PyTorch官方教程之3:PyTorch图像分类器

# 《PyTorch官方教程中文版》, PyTorch图像分类器
import torch
import torchvision
import torchvision.transforms as transforms
import matplotlib.pyplot as plt
import numpy as np
import torch.nn as nn
import torch.nn.functional as F
import torch.optim as optim

# # read cifar10 data from local files
# def unpickle(file):
#     import pickle
#     with open(file, 'rb') as fo:
#         dict = pickle.load(fo, encoding='bytes')
#     return dict
#
# meta_data = unpickle('./cifar-10-batches-py/batches.meta')
# print(meta_data)
# db1 = unpickle('./cifar-10-batches-py/data_batch_1')
# print(db1)
# print(db1[b'data'])


# # step 1: prepare data
# transform PILImage as Tensors
transform = transforms.Compose([transforms.ToTensor(),
                                transforms.Normalize((0.5, 0.5, 0.5), (0.5, 0.5, 0.5))])
# train data
# trainset = torchvision.datasets.CIFAR10(root='./data', train=True, download=True, transform=transform)
# already downloaded, load directly
# torchvision.datasets 是用来进行数据加载的,PyTorch团队在这个包中帮我们提前处理好了很多很多图片数据集。
trainset = torchvision.datasets.CIFAR10(root='./data', train=True, download=False, transform=transform)
# DataLoader 用于批量加载数据,你可以用他来加载任何来自 Dataset的数据,它使得数据的批量加载十分容易。
trainloader = torch.utils.data.DataLoader(trainset, batch_size=4, shuffle=True, num_workers=0)  # num_workers改为0,单进程加载

# test data
# testset = torchvision.datasets.CIFAR10(root='./data', train=False, download=True, transform=transform)
testset = torchvision.datasets.CIFAR10(root='./data', train=False, download=False, transform=transform)
testloader = torch.utils.data.DataLoader(testset, batch_size=4, shuffle=False, num_workers=0)  # num_workers改为0,单进程加载

classes = ('plane', 'car', 'bird', 'cat', 'deer', 'dog', 'frog', 'horse', 'ship', 'truck')  # 元组类型才能使用下标


# display example images
def imshow(img):
    img = img / 2 + 0.5  # unnormalize
    npimg = img.numpy()
    plt.imshow(np.transpose(npimg, (1, 2, 0)))
    plt.show()


# get some random images
dataiter = iter(trainloader)
images, labels = dataiter.next()

# show images
imshow(torchvision.utils.make_grid(images))
print(' '.join('%5s' % classes[labels[j]] for j in range(4)))

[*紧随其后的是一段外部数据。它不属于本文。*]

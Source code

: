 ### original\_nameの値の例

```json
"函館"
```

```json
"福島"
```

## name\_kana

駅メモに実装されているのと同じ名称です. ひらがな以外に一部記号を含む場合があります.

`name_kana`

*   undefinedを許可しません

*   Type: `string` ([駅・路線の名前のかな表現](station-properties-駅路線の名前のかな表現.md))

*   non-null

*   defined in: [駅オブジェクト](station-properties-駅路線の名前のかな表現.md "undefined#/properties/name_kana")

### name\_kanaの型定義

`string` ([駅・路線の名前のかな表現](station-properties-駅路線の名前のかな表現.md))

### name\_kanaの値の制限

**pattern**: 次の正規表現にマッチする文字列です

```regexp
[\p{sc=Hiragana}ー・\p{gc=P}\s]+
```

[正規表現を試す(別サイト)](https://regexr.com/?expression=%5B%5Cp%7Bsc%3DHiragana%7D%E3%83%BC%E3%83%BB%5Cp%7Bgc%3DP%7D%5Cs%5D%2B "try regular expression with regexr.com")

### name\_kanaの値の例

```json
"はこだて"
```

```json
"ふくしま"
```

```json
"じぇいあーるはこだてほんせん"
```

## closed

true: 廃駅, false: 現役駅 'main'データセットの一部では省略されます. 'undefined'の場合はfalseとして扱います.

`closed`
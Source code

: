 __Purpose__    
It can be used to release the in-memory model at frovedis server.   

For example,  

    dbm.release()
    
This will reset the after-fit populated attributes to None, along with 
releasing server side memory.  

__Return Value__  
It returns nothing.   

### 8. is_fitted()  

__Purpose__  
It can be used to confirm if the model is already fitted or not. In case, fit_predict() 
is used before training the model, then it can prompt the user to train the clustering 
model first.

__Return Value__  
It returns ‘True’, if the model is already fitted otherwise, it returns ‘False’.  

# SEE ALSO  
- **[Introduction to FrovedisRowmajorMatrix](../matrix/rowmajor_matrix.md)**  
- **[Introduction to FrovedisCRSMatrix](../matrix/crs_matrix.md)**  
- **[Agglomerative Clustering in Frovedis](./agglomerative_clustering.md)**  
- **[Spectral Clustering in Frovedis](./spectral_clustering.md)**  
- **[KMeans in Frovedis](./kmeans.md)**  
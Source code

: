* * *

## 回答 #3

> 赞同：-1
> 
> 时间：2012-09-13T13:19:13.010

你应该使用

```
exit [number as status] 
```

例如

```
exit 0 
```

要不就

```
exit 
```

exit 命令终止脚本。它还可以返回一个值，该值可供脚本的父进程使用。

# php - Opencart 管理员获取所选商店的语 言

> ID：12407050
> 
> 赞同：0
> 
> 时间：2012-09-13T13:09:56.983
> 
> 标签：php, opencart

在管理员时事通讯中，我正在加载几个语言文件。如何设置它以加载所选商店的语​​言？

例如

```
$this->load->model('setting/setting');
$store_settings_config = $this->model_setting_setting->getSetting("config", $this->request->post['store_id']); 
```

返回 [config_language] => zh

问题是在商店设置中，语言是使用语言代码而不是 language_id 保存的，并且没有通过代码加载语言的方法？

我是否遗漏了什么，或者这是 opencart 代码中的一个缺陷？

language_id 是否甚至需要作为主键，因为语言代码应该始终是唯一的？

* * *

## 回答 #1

# # step 2: define cnn model, LeNet-5
class Net(nn.Module):
    def __init__(self):
        super(Net, self).__init__()
        self.conv1 = nn.Conv2d(3, 6, 5)
        self.pool = nn.MaxPool2d(2, 2)
        self.conv2 = nn.Conv2d(6, 16, 5)
        self.fc1 = nn.Linear(16 * 5 * 5, 120)
        self.fc2 = nn.Linear(120, 84)
        self.fc3 = nn.Linear(84, 10)

    def forward(self, x):
        x = self.pool(F.relu(self.conv1(x)))
        x = self.pool(F.relu(self.conv2(x)))
        x = x.view(-1, 16 * 5 * 5)
        x = F.relu(self.fc1(x))
        x = F.relu(self.fc2(x))
        x = self.fc3(x)
        return x


net = Net()

# # step 3: define loss function and optimizer
criterion = nn.CrossEntropyLoss()
optimizer = optim.SGD(net.parameters(), lr=0.001, momentum=0.9)

# # step 4: train
for epoch in range(2):  # loop over dataset multiple times, 训练2轮
    running_loss = 0.0
    for i, data in enumerate(trainloader, 0): # i starts from 0
        inputs, labels = data
        # zero the parameter gradients
        # 每执行一次backward(),对应tensor的梯度都会自加1,即梯度自动累加,所以需要每个batch_size都执行梯度清零.zero_grad()操作。
        optimizer.zero_grad()
        # forward
        outputs = net(inputs)
        loss = criterion(outputs, labels)
        # backward
        loss.backward()
        # update
        optimizer.step()
        # print statistics
        running_loss += loss.item()
        # training batch size = 4, data size = 5w, so i max = 12k
        if i % 2000 == 1999:  # every 2000 mini-batches
            print('[%d, %5d] loss: %.3f' % (epoch + 1, i + 1, running_loss / 2000))
            running_loss = 0.0
print('Finished Training')

# # step 5: test

# take random images above for example
outputs = net(images)
# output size 4*10, similarity between each class
# print(outputs)
# get the most similar
# torch.max(a,1)返回每一行中最大值的那个元素,及其索引(返回最大元素在这一行的列索引)
_, predicted = torch.max(outputs, 1)
print('Predicted: ', ' '.join('%5s' % classes[predicted[j]] for j in range(4)))

# use test data instead
correct = 0
total =0
# torch.no_grad()是禁用梯度计算的上下文管理器,一般是在validate或者test会使用,只需要计算网络的输出,而无需计算梯度了。
# 主要是用于停止autograd模块的工作,以起到加速和节省显存的作用, 强制之后的内容不进行计算图构建, 没有grad_fn=属性
with torch.no_grad(): # 所有计算得出的tensor的requires_grad都自动设置为False。
    for data in testloader:
        images, labels = data
        outputs = net(images)
        _, predicted = torch.max(outputs, 1)
        total += labels.size(0)
        correct += (predicted == labels).sum().item()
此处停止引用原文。